Sorenstam's big shot still rolling for LPGA

Golf: The spotlight's glow hasn't faded since the tour star competed against the men a year ago.


May 20, 2004|By Don Markus | Don Markus,SUN STAFF

A year ago this week, the world of golf was focused on a venerable country club on the outskirts of Fort Worth, Texas, and a player carving out a considerable legend.

Tiger Woods was nowhere near the Colonial Country Club for one of the PGA Tour's oldest events, but it didn't seem to matter.

Annika Sorenstam was.

The most dominant player on the LPGA Tour had accepted an invitation to become only the second woman to enter a PGA Tour event, 48 years after the legendary Babe Didrickson became the first.

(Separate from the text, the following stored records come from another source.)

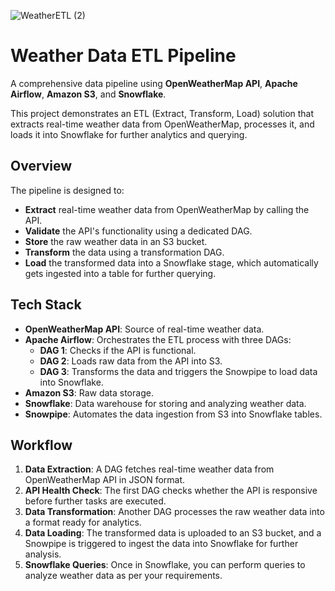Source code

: ![WeatherETL (2)](https://github.com/user-attachments/assets/08d61b3f-3ebb-4a8b-a9a3-11a4d23da6e9)

# Weather Data ETL Pipeline

A comprehensive data pipeline using **OpenWeatherMap API**, **Apache Airflow**, **Amazon S3**, and **Snowflake**.

This project demonstrates an ETL (Extract, Transform, Load) solution that extracts real-time weather data from OpenWeatherMap, processes it, and loads it into Snowflake for further analytics and querying.

## Overview

The pipeline is designed to:

- **Extract** real-time weather data from OpenWeatherMap by calling the API.
- **Validate** the API's functionality using a dedicated DAG.
- **Store** the raw weather data in an S3 bucket.
- **Transform** the data using a transformation DAG.
- **Load** the transformed data into a Snowflake stage, which automatically gets ingested into a table for further querying.

## Tech Stack

- **OpenWeatherMap API**: Source of real-time weather data.
- **Apache Airflow**: Orchestrates the ETL process with three DAGs:
  - **DAG 1**: Checks if the API is functional.
  - **DAG 2**: Loads raw data from the API into S3.
  - **DAG 3**: Transforms the data and triggers the Snowpipe to load data into Snowflake.
- **Amazon S3**: Raw data storage.
- **Snowflake**: Data warehouse for storing and analyzing weather data.
- **Snowpipe**: Automates the data ingestion from S3 into Snowflake tables.

## Workflow

1. **Data Extraction**: A DAG fetches real-time weather data from OpenWeatherMap API in JSON format.
2. **API Health Check**: The first DAG checks whether the API is responsive before further tasks are executed.
3. **Data Transformation**: Another DAG processes the raw weather data into a format ready for analytics.
4. **Data Loading**: The transformed data is uploaded to an S3 bucket, and a Snowpipe is triggered to ingest the data into Snowflake for further analysis.
5. **Snowflake Queries**: Once in Snowflake, you can perform queries to analyze weather data as per your requirements.


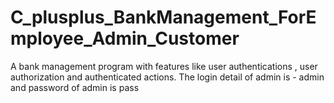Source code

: # C_plusplus_BankManagement_ForEmployee_Admin_Customer
A bank management program with features like user authentications , user authorization and authenticated actions. The login detail of admin is - admin and password of admin is pass
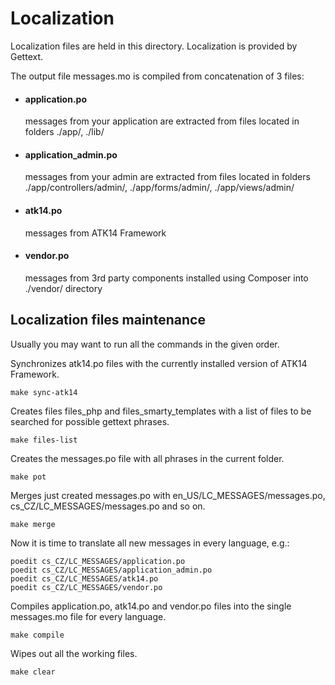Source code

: Localization
============

Localization files are held in this directory. Localization is provided by Gettext.

The output file messages.mo is compiled from concatenation of 3 files:

- #### application.po
  messages from your application are extracted from files located in folders ./app/, ./lib/

- #### application_admin.po
  messages from your admin are extracted from files located in folders ./app/controllers/admin/, ./app/forms/admin/, ./app/views/admin/

- #### atk14.po
  messages from ATK14 Framework

- #### vendor.po
  messages from 3rd party components installed using Composer into ./vendor/ directory

Localization files maintenance
------------------------------

Usually you may want to run all the commands in the given order.

Synchronizes atk14.po files with the currently installed version of ATK14 Framework.

    make sync-atk14

Creates files files_php and files_smarty_templates with a list of files to be searched for possible gettext phrases.

    make files-list

Creates the messages.po file with all phrases in the current folder.

    make pot

Merges just created messages.po with en_US/LC_MESSAGES/messages.po, cs_CZ/LC_MESSAGES/messages.po and so on.

    make merge

Now it is time to translate all new messages in every language, e.g.:

    poedit cs_CZ/LC_MESSAGES/application.po
    poedit cs_CZ/LC_MESSAGES/application_admin.po
    poedit cs_CZ/LC_MESSAGES/atk14.po
    poedit cs_CZ/LC_MESSAGES/vendor.po

Compiles application.po, atk14.po and vendor.po files into the single messages.mo file for every language.

    make compile

Wipes out all the working files.

    make clear


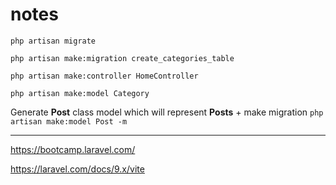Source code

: # notes

`php artisan migrate`

`php artisan make:migration create_categories_table`

`php artisan make:controller HomeController`

`php artisan make:model Category`

Generate **Post** class model which will represent **Posts** + make migration
`php artisan make:model Post -m`


---


https://bootcamp.laravel.com/ 

https://laravel.com/docs/9.x/vite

Under intense media coverage inflamed by remarks from a few male players who questioned Sorenstam's presence - notably from Vijay Singh, who chose to skip the event rather than play with a woman - Sorenstam missed the cut, yet gained more respect than ever.

"It was just the greatest week ever," she said recently. "Golf-wise, it's the best week I've ever had."

It was certainly one of the best weeks the LPGA has ever had in sharing the spotlight, if not taking it away, from its male counterpart.

One year later, little seems to have changed for Sorenstam or the LPGA: She is still the best female player in the world and the women's tour is still searching to find a larger audience.

But LPGA commissioner Ty Votaw said his tour benefited in many ways from Sorenstam's historic performance.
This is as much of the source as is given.